X

Çocuklarda istenmeyen davranışlarla başa çıkmak için ebeveynlere tavsiyeler

Çocuk yetiştirme süreci, her ne kadar keyifli ve neşe dolu bir süreç olsa da şüphesiz ki birçok zorluğu da beraberinde getirebiliyor. Bu zorluklardan biri de istenmeyen davranışlarla başa çıkmak. Özellikle toplum içindeyken istediği bir şey olmadığında çığlık çığlığa bağıran çocuklar, yemek esnasında sergilenen uygunsuz davranışlar, anne-babaya karşı hoş olmayan tutumlar ve daha nice örnek verilebilecek saygısız davranışlar, ebeveynleri zor durumda bırakabiliyor. Peki, bu tür davranışları kontrol altına almak ve önlemek nasıl mümkün olabilir?
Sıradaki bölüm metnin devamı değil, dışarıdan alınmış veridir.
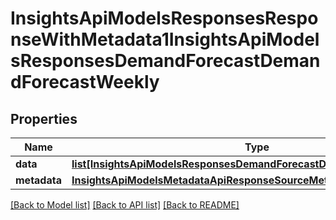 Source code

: # InsightsApiModelsResponsesResponseWithMetadata1InsightsApiModelsResponsesDemandForecastDemandForecastWeekly

## Properties
Name | Type | Description | Notes
------------ | ------------- | ------------- | -------------
**data** | [**list[InsightsApiModelsResponsesDemandForecastDemandForecastWeekly]**](InsightsApiModelsResponsesDemandForecastDemandForecastWeekly.md) |  | [optional] 
**metadata** | [**InsightsApiModelsMetadataApiResponseSourceMetadata**](InsightsApiModelsMetadataApiResponseSourceMetadata.md) |  | [optional] 

[[Back to Model list]](../README.md#documentation-for-models) [[Back to API list]](../README.md#documentation-for-api-endpoints) [[Back to README]](../README.md)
Dikkat çekme davranışlarını fark edin

Bazen çocuklar tamamen dikkat çekmek ve ilgi odağı olmak için birtakım saygısız tutumlar, davranışlar sergileyebilir. Bunun nedeni özellikle anne ve babanın ilgisini üzerinde istemeleridir. Hele ki kardeş kıskançlığının baş gösterdiği durumlarda, bu tür ilgi çekme amaçlı sergilenen saygısız davranışların sayısı artabilir. Bu tür davranışları fark ettiğinizde görmezden gelmek, sanki davranışa izin veriyormuşsunuz gibi hissettirse de aslında etkili bir yöntemdir.
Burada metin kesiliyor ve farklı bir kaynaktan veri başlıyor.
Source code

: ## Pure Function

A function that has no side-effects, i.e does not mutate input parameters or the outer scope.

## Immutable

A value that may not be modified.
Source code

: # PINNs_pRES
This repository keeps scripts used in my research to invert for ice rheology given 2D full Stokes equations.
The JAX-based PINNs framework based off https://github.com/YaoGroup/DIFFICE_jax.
Çocuğunuzun beklediği ilgiyi göstermediğinizde, o davranışı tekrarlama ihtimali de azalacak ve zaman içerisinde yok olacaktır. Dolayısıyla tepkinizi kontrol etmeli ve bu tür davranışları fark ettiğinizde önce görmezden gelmeyi denemelisiniz. Özellikle kötü, uygunsuz, ayıp kelimelerin kullanımı gibi durumlarda yetişkinler kendilerini kontrol edemez ve büyük tepkiler verirse (çocuğa kızmak veya gülmek gibi) ne yazık ki çocuklar o kelimeleri daha sık söylemeye başlayacaktır. Bu nedenle önce kendi tepkinizin farkında olun, sakin ve serin kalmaya çalışın.
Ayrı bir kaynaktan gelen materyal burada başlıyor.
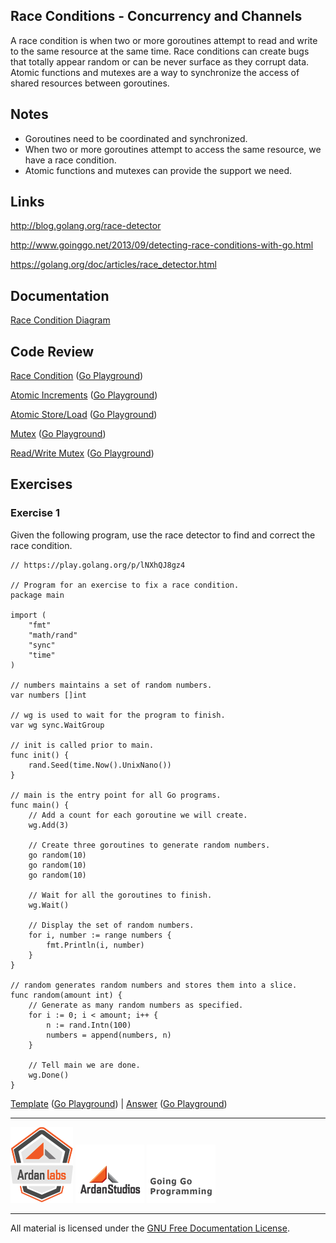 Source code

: ## Race Conditions - Concurrency and Channels

A race condition is when two or more goroutines attempt to read and write to the same resource at the same time. Race conditions can create bugs that totally appear random or can be never surface as they corrupt data. Atomic functions and mutexes are a way to synchronize the access of shared resources between goroutines.

## Notes

* Goroutines need to be coordinated and synchronized.
* When two or more goroutines attempt to access the same resource, we have a race condition.
* Atomic functions and mutexes can provide the support we need.

## Links

http://blog.golang.org/race-detector

http://www.goinggo.net/2013/09/detecting-race-conditions-with-go.html

https://golang.org/doc/articles/race_detector.html

## Documentation

[Race Condition Diagram](documentation/race_condition.md)

## Code Review

[Race Condition](example1/example1.go) ([Go Playground](https://play.golang.org/p/dMHhzuM-TM))

[Atomic Increments](example2/example2.go) ([Go Playground](https://play.golang.org/p/LJETaLkVl0))

[Atomic Store/Load](example3/example3.go) ([Go Playground](https://play.golang.org/p/qifiyxrX1R))

[Mutex](example4/example4.go) ([Go Playground](https://play.golang.org/p/nr8BM7lvNA))

[Read/Write Mutex](example5/example5.go) ([Go Playground](https://play.golang.org/p/p9V1R-_1T2))

## Exercises

### Exercise 1
Given the following program, use the race detector to find and correct the race condition.

	// https://play.golang.org/p/lNXhQJ8gz4

	// Program for an exercise to fix a race condition.
	package main

	import (
		"fmt"
		"math/rand"
		"sync"
		"time"
	)

	// numbers maintains a set of random numbers.
	var numbers []int

	// wg is used to wait for the program to finish.
	var wg sync.WaitGroup

	// init is called prior to main.
	func init() {
		rand.Seed(time.Now().UnixNano())
	}

	// main is the entry point for all Go programs.
	func main() {
		// Add a count for each goroutine we will create.
		wg.Add(3)

		// Create three goroutines to generate random numbers.
		go random(10)
		go random(10)
		go random(10)

		// Wait for all the goroutines to finish.
		wg.Wait()

		// Display the set of random numbers.
		for i, number := range numbers {
			fmt.Println(i, number)
		}
	}

	// random generates random numbers and stores them into a slice.
	func random(amount int) {
		// Generate as many random numbers as specified.
		for i := 0; i < amount; i++ {
			n := rand.Intn(100)
			numbers = append(numbers, n)
		}

		// Tell main we are done.
	    wg.Done()
	}

[Template](exercises/template1/template1.go) ([Go Playground](https://play.golang.org/p/yBFA-MDcMw)) | 
[Answer](exercises/exercise1/exercise1.go) ([Go Playground](https://play.golang.org/p/wFTNvVoBpz))

___
[![Ardan Labs](../../00-slides/images/ggt_logo.png)](http://www.ardanlabs.com)
[![Ardan Studios](../../00-slides/images/ardan_logo.png)](http://www.ardanstudios.com)
[![GoingGo Blog](../../00-slides/images/ggb_logo.png)](http://www.goinggo.net)
___
All material is licensed under the [GNU Free Documentation License](https://github.com/ArdanStudios/gotraining/blob/master/LICENSE).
Davranışlarının ‘kabul edilemez’ olduğunu açıkça ifade edin

Eğer çocuğunuz daha ilk sefere görmezden gelemeyeceğiniz kadar ciddi olumsuz sonuçlara neden olan davranışlar sergiliyorsa veya ilk başta tepki vermemiş olmanıza rağmen aynı davranışları sürdürmeye devam ediyorsa, yapılması gereken davranışlarının neden kabul edilemez olduğunu ona açıklamak. Belirli davranışların tolere edilmeyeceğini net ve kararlı bir şekilde ifade edin.

Örneğin, bir arkadaşınızla sohbet ederken çocuğunuz sürekli konuşmanızı bölüyorsa, ona bunun kaba bir davranış olduğunu, konuşmanız bittiğinde kendisiyle ilgileneceğinizi söyleyin. Toplum içerisinde bu tür davranışların hoş karşılanmadığını ve sağlıklı ilişkiler kurabilmek için insanların birbirini dinlemesinin ne kadar önemli olduğunu anlatın.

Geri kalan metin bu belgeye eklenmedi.